WHAT THE EXERCISE ASKS
Scanning the entries below, copy every line that contains the word "makes".

* * * * *

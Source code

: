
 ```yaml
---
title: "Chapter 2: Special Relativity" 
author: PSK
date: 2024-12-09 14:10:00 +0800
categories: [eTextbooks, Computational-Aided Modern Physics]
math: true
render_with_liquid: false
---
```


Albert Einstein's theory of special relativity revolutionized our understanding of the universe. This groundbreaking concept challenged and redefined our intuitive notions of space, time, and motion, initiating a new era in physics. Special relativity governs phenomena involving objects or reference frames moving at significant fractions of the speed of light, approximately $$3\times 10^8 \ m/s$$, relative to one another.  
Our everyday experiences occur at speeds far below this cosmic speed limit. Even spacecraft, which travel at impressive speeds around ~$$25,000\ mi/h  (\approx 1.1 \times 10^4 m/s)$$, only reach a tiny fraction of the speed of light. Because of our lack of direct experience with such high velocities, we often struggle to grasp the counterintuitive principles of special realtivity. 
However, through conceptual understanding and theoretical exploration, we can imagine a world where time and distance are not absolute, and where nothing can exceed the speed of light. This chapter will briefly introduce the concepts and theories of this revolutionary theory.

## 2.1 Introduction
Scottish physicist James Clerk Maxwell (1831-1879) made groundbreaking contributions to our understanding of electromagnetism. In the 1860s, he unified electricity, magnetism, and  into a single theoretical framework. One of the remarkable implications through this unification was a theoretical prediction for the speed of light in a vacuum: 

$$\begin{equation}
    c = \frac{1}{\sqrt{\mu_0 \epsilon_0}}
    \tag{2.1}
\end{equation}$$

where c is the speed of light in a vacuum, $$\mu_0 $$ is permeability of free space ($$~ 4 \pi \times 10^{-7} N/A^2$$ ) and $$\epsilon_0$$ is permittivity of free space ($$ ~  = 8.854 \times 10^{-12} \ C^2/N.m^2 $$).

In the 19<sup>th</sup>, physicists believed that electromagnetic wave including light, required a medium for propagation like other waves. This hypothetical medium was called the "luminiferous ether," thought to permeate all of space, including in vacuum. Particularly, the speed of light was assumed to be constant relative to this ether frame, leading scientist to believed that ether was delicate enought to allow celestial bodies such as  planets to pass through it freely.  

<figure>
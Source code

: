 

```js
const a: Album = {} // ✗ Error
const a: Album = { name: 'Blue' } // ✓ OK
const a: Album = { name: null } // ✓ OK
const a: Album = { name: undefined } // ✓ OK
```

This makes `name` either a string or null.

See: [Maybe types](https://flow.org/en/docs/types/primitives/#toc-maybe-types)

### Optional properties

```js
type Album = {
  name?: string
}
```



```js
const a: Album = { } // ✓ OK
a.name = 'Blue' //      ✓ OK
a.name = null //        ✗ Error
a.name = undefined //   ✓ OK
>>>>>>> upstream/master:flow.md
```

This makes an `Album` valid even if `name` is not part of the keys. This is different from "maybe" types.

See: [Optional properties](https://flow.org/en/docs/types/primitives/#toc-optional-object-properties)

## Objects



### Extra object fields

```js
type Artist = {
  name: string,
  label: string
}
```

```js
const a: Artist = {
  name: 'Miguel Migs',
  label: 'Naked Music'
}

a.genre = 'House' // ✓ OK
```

* * * * *

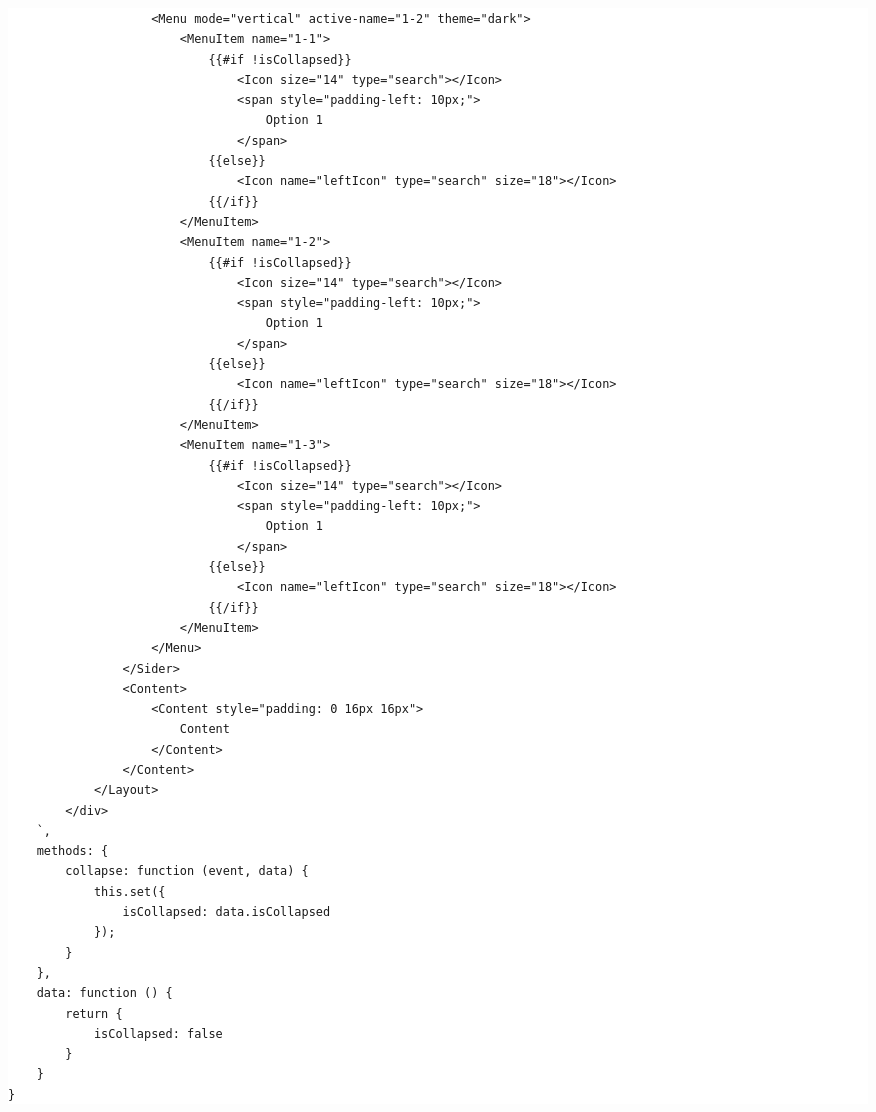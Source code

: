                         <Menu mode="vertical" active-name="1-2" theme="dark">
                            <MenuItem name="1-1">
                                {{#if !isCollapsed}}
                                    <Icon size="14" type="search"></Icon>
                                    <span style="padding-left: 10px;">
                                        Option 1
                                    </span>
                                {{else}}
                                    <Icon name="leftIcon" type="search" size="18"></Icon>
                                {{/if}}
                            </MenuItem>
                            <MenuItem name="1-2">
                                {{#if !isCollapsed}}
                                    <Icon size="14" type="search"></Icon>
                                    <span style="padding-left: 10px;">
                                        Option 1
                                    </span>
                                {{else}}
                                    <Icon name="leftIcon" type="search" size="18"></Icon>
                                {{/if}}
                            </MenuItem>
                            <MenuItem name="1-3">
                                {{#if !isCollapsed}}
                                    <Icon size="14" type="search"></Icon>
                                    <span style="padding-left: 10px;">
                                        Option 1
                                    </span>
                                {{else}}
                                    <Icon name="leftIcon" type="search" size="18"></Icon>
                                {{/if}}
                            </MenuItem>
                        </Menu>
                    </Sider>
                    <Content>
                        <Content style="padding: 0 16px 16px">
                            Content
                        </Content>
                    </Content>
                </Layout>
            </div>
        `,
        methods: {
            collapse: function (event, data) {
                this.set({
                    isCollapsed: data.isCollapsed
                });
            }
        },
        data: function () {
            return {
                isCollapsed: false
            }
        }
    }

* * * * *

ANSWER TO THIS TASK
This makes `name` either a string or null.
This makes an `Album` valid even if `name` is not part of the keys. This is different from "maybe" types.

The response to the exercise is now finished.